■ DATA TO USE:
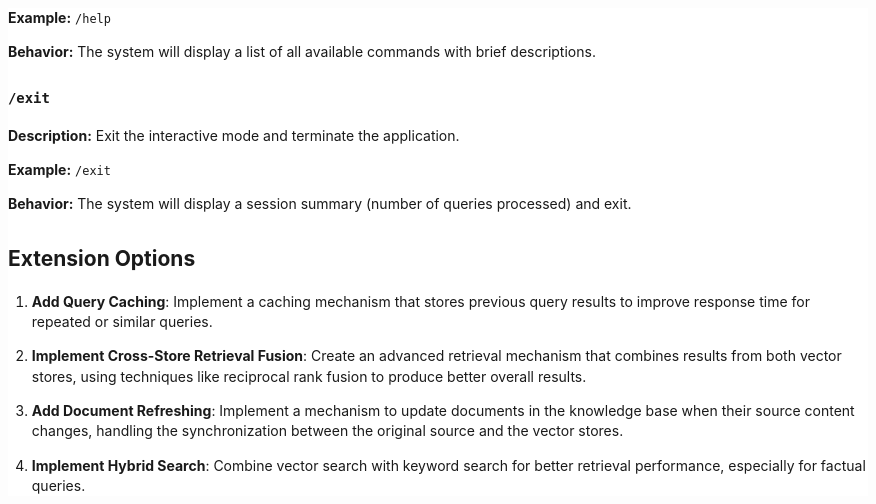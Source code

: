 **Example:** `/help`

**Behavior:** The system will display a list of all available commands with brief descriptions.

### `/exit`

**Description:** Exit the interactive mode and terminate the application.

**Example:** `/exit`

**Behavior:** The system will display a session summary (number of queries processed) and exit.



## Extension Options

1. **Add Query Caching**: Implement a caching mechanism that stores previous query results to improve response time for repeated or similar queries.

2. **Implement Cross-Store Retrieval Fusion**: Create an advanced retrieval mechanism that combines results from both vector stores, using techniques like reciprocal rank fusion to produce better overall results.

3. **Add Document Refreshing**: Implement a mechanism to update documents in the knowledge base when their source content changes, handling the synchronization between the original source and the vector stores.

4. **Implement Hybrid Search**: Combine vector search with keyword search for better retrieval performance, especially for factual queries.
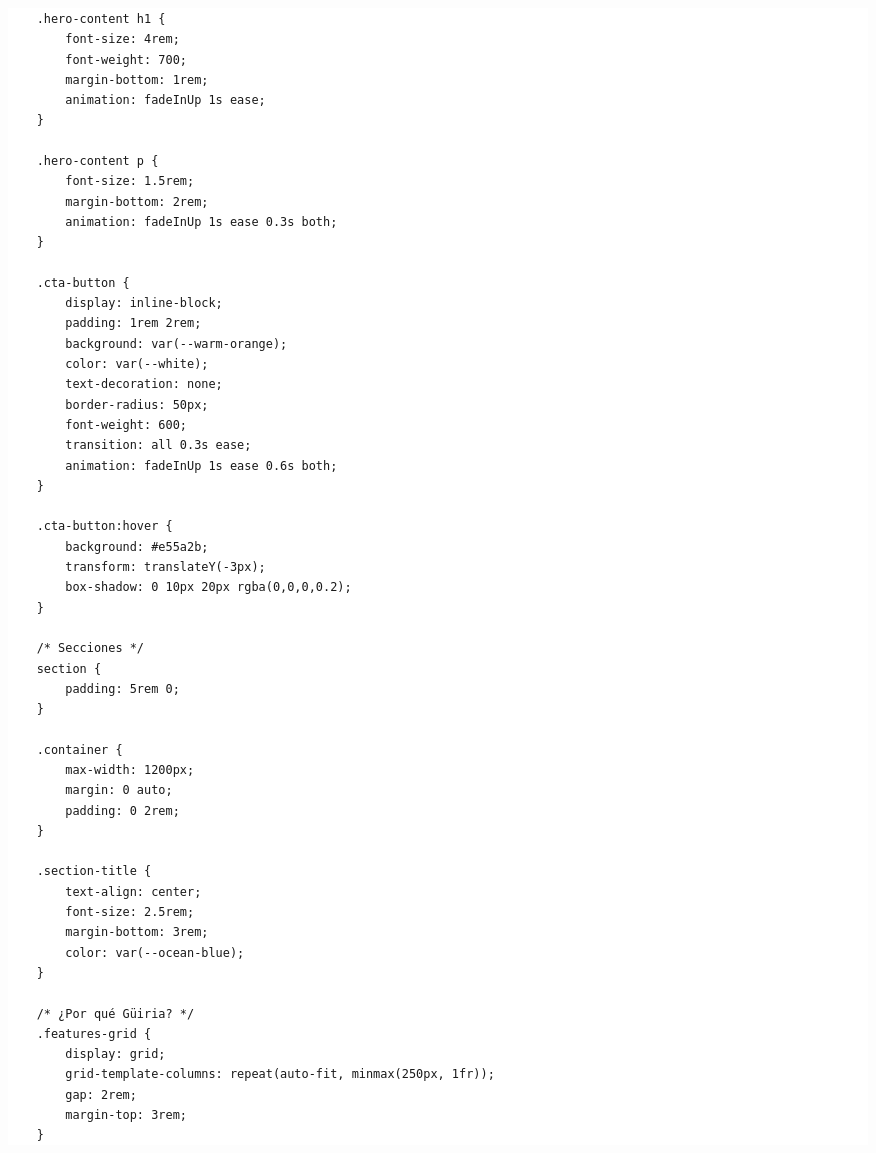         .hero-content h1 {
            font-size: 4rem;
            font-weight: 700;
            margin-bottom: 1rem;
            animation: fadeInUp 1s ease;
        }

        .hero-content p {
            font-size: 1.5rem;
            margin-bottom: 2rem;
            animation: fadeInUp 1s ease 0.3s both;
        }

        .cta-button {
            display: inline-block;
            padding: 1rem 2rem;
            background: var(--warm-orange);
            color: var(--white);
            text-decoration: none;
            border-radius: 50px;
            font-weight: 600;
            transition: all 0.3s ease;
            animation: fadeInUp 1s ease 0.6s both;
        }

        .cta-button:hover {
            background: #e55a2b;
            transform: translateY(-3px);
            box-shadow: 0 10px 20px rgba(0,0,0,0.2);
        }

        /* Secciones */
        section {
            padding: 5rem 0;
        }

        .container {
            max-width: 1200px;
            margin: 0 auto;
            padding: 0 2rem;
        }

        .section-title {
            text-align: center;
            font-size: 2.5rem;
            margin-bottom: 3rem;
            color: var(--ocean-blue);
        }

        /* ¿Por qué Güiria? */
        .features-grid {
            display: grid;
            grid-template-columns: repeat(auto-fit, minmax(250px, 1fr));
            gap: 2rem;
            margin-top: 3rem;
        }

■ WHAT NEEDS TO BE DONE: In the entries above, find each line with "padding" and list it.

■ PROBLEM SOLUTION:
            padding: 1rem 2rem;
            padding: 5rem 0;
            padding: 0 2rem;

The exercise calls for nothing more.